Watershed Guardians is a local conservation non-profit focused on helping the American Beaver thrive in southeast Idaho.

On Saturday, volunteers gathered for the ninth annual beaver count at the East Fork Mink Creek area.

Beavers are an integral part of ecosystems. They help control floods, suppress wildfires and improve water quality.

“They’re really good for supporting native fisheries, especially Yellowstone cutthroat (trout),” Settell said.

But the beaver in the area are being trapped so much, they're having trouble repopulating, according to Settell.

Since 2013, the number of beaver clusters recorded dropped from 40 to 8 or 9 in recent years, according to the Watershed Guardians' count.

“We’ve seen a steady decrease in activity clusters in this basin,” Settell said.
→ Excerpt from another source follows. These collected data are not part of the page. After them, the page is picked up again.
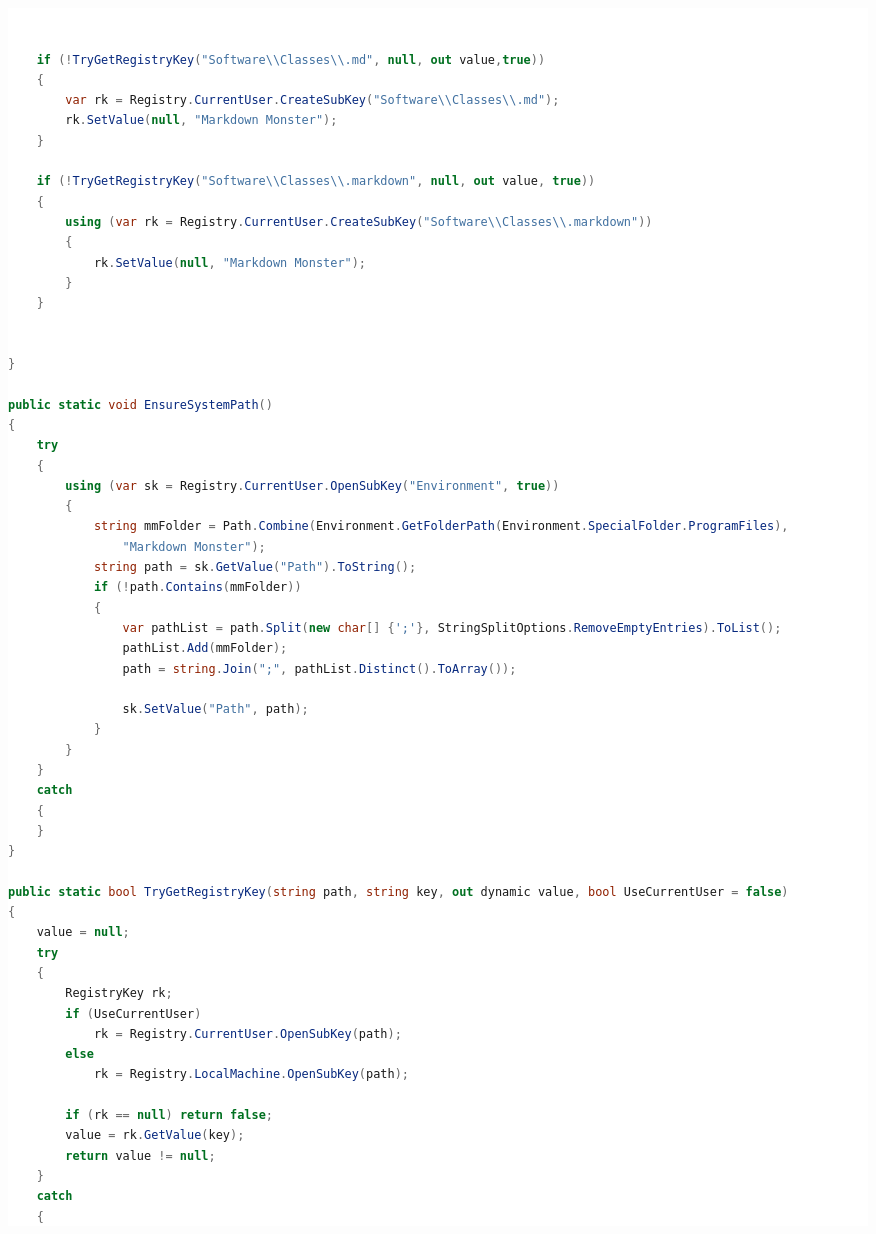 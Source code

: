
```cs


    if (!TryGetRegistryKey("Software\\Classes\\.md", null, out value,true))
    {
        var rk = Registry.CurrentUser.CreateSubKey("Software\\Classes\\.md");
        rk.SetValue(null, "Markdown Monster");                
    }

    if (!TryGetRegistryKey("Software\\Classes\\.markdown", null, out value, true))
    {
        using (var rk = Registry.CurrentUser.CreateSubKey("Software\\Classes\\.markdown"))
        {
            rk.SetValue(null, "Markdown Monster");
        }
    }

    
}

public static void EnsureSystemPath()
{
    try
    {
        using (var sk = Registry.CurrentUser.OpenSubKey("Environment", true))
        {
            string mmFolder = Path.Combine(Environment.GetFolderPath(Environment.SpecialFolder.ProgramFiles),
                "Markdown Monster");
            string path = sk.GetValue("Path").ToString();
            if (!path.Contains(mmFolder))
            {
                var pathList = path.Split(new char[] {';'}, StringSplitOptions.RemoveEmptyEntries).ToList();
                pathList.Add(mmFolder);
                path = string.Join(";", pathList.Distinct().ToArray());

                sk.SetValue("Path", path);
            }
        }
    }
    catch
    {
    }
}

public static bool TryGetRegistryKey(string path, string key, out dynamic value, bool UseCurrentUser = false)
{
    value = null;
    try
    {
        RegistryKey rk;
        if (UseCurrentUser)                
            rk = Registry.CurrentUser.OpenSubKey(path);                
        else
            rk = Registry.LocalMachine.OpenSubKey(path);

        if (rk == null) return false;
        value = rk.GetValue(key);
        return value != null;
    }
    catch
    {
```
Volunteers learned to count beaver clusters, find active dams and even snowshoe. They'll spend the next couple weekends helping the group document this year's beaver count.

“We always wanna count around the same time of the year and the reason for that is statistically, we want to take the time of the year out of the picture. If we do it at the same time of the year, we don’t have to say ‘Well, you sampled them in the spring,’ or ‘You sampled them in the fall,’ We always do it around Groundhog’s Day,” Settell said.

Settell said the group hopes to decrease the amount of beaver trapping in the area.

“We think by showcasing all the amazing things that beaver can do for our community, we can try to shift that discussion and shift that paradigm,” Settell said.

Beavers are mostly trapped due to being nuisances. They don't have a high commercial value, according to Settell.

“In order to fix (a) really really small problem, they have to trap out colony after colony after colony. What that does is makes it more and more difficult for the colony to re-establish,” Settell said.

With the help of a passionate community, Watershed Guardians is helping beavers make a come-back.

Check back in the coming weeks for an update on this year's beaver count.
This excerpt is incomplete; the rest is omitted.